In an attempt to present itself as the party of the common man and to divert attention from other grassroots issues, the DAB has launched a scare campaign suggesting that Hong Kong is in danger of being flooded with Philippine migrants, creating a huge rise in local unemployment and costing billions in welfare payments.
The issue has come up because seven Filipinos working in Hong Kong for more than seven years have taken the government to court asking for a judicial review of the refusal of its Commissioner for Registration and the Registration of Persons Tribunal to grant them permanent residence. Normally permanent residence status is granted to anyone who has been living in Hong Kong continuously for more than seven years but the government argues that this does not apply to foreign domestic helpers as they are not “ordinarily resident”.
Under the Basic Law the situation is not clear cut. In addition to seven years’ residence, people must show that they “have taken Hong Kong as their permanent place of residence”. The latter phrase has never been tested in any detail by the courts. The court may well decide that there is a high threshold of proof required which few helpers would be able to show. However it is well known that the barriers to others are very low and that hundreds of thousands of ethnic Chinese actually living permanently in Canada, Australia etc can get their status renewed just with a brief visit.
In practice it is doubtful whether large numbers would apply for permanent residence giving that they come to Hong Kong to make money to support their families back home rather than with any desire or intent to settle permanently. But the DAB goes even further in its scaremongering by claiming that Hong Kong would also be flooded by their children and spouses. In fact there is no such right under the Basic Law, with entry of dependents being entirely at the discretion of the government. It is also remarkable that the DAB claims that overworked, underpaid helpers would suddenly become a burden on the state meanwhile Hong Kong accepts some 60,000 migrants from the mainland per year, a high proportion of whom have few qualifications and often end up unemployed.

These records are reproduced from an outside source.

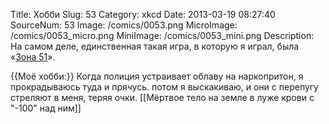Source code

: Title: Хобби 
Slug: 53 
Category: xkcd 
Date: 2013-03-19 08:27:40 
SourceNum: 53 
Image: /comics/0053.png 
MicroImage: /comics/0053_micro.png 
MiniImage: /comics/0053_mini.png 
Description: На самом деле, единственная такая игра, в которую я играл, была «<a href="http://en.wikipedia.org/wiki/Area_51_(1995_video_game)">Зона 51</a>». 

{{Моё хобби:}}
Когда полиция устраивает облаву на наркопритон, я прокрадываюсь туда и прячусь. потом я выскакиваю, и они с перепугу стреляют в меня, теряя очки.
[[Мёртвое тело на земле в луже крови с "-100" над ним]]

It is not clear how many of the Filipino helpers have been in Hong Kong for more than seven years but total numbers have been on a slow decline as many employers opt for Indonesians, often on the grounds that they are less educated, less aware of their rights and more willing to accept wages less than the official minimum. Hong Kong’s government has a very poor record of enforcing laws about helpers.
The government also sees Filipino helpers as a source of cheap and dependent labor regardless of their qualifications. The territory has a severe shortage of nurses, which is likely to get worse as its population ages and more professional caregivers are needed. But unlike many rich countries, the self-proclaimed “Asia’s World City” Hong Kong declines to recruit from its near neighbor.
Disdain for the browner-skinned people of Southeast and South Asia is nothing new but it has also been shown up by the government’s persistence in warning against travel to the Philippines as though events similar to the Manila bus tragedy have not occurred in Canada or China. Hong Kong’s bureaucratic elite sometimes seem to assume that non-Hans are inferior in the same way as whites regarded blacks in South Africa.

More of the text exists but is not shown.